Following Luce's unveiling, she quickly spawned Internet memes, fan art, and cosplay.

The designs and general artstyles of Luce and her friends have been compared to anime characters, and users on websites such as Twitter have joked about the Catholic Church embracing anime visuals. Comparisons were drawn between Luce's design and the designs of Ai Ohto, the protagonist of Wonder Egg Priority, and Rei Ayanami from Neon Genesis Evangelion. Emanuele Vietina, the director of Lucca Comics & Games, stated that Luce shared characteristics with the character Arale Norimaki from Dr. Slump.

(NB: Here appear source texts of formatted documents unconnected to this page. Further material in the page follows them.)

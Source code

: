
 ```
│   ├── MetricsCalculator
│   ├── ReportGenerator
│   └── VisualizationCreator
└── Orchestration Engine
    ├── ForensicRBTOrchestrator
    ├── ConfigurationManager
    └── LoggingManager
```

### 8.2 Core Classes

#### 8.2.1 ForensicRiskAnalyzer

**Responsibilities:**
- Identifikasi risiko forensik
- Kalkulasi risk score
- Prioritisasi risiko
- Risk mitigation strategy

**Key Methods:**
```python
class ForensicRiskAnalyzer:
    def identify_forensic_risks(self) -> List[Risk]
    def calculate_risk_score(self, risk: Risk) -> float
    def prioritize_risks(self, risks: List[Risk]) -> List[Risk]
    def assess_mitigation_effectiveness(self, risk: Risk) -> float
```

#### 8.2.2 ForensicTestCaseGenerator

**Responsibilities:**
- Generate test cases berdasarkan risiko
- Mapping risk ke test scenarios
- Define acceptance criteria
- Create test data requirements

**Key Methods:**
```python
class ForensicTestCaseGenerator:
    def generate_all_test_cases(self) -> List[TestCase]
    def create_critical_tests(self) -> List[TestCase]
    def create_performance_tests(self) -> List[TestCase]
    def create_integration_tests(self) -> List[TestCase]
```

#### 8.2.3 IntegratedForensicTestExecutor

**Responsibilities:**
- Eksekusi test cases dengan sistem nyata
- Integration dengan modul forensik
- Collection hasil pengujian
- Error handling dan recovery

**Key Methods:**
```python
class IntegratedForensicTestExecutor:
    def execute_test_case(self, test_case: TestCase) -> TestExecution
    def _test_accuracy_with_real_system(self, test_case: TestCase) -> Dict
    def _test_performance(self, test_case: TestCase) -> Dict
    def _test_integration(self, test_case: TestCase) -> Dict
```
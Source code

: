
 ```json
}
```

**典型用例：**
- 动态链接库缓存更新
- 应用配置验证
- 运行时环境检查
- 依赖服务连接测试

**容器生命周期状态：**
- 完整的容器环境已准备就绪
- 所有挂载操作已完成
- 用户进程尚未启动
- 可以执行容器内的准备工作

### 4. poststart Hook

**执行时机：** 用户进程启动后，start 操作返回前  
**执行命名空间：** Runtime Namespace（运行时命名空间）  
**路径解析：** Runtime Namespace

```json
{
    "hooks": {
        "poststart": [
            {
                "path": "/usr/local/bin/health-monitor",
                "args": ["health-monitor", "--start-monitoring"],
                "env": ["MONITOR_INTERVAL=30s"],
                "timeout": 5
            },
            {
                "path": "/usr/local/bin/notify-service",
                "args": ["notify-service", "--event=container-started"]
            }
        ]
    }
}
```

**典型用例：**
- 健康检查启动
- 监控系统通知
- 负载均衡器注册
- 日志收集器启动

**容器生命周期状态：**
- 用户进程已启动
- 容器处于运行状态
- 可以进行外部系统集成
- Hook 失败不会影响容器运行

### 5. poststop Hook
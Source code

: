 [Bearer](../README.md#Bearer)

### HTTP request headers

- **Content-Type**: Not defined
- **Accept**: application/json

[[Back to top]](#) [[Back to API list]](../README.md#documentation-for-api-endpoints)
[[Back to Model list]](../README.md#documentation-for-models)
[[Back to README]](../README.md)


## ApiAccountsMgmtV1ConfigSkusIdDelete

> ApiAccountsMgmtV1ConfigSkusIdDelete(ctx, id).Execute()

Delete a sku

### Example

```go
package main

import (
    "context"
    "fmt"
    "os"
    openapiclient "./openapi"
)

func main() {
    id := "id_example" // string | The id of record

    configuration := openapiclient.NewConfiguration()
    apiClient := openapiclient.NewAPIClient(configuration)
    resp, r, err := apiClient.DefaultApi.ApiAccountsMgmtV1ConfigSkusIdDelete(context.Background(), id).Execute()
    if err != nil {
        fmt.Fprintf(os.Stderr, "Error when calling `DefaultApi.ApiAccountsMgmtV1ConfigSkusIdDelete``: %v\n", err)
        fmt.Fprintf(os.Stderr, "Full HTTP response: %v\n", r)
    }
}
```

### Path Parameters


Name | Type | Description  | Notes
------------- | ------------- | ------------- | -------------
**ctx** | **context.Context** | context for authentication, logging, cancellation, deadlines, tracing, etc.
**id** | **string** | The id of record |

Luce drew mixed reactions from Catholics. While many approved of her, some traditionalist commentators criticized her as "too modern and silly" to represent Catholicism. Some pushed back on the multi-colored rosary, claiming a resemblance to the pride flag; however, the rosary's colors are from the World Mission rosary created by Fulton Sheen.

Ken Iikura-Gross of Anime News Network compared the Catholic Church's use of an anime mascot to Buddy Christ from the 1999 film Dogma. In the film, Buddy Christ is a marketable and relatable redesign of Jesus Christ aimed to attract younger audiences to Catholicism. Kevin Smith, the director of Dogma, remarked that "Buddy Christ winked so Luce could dilate".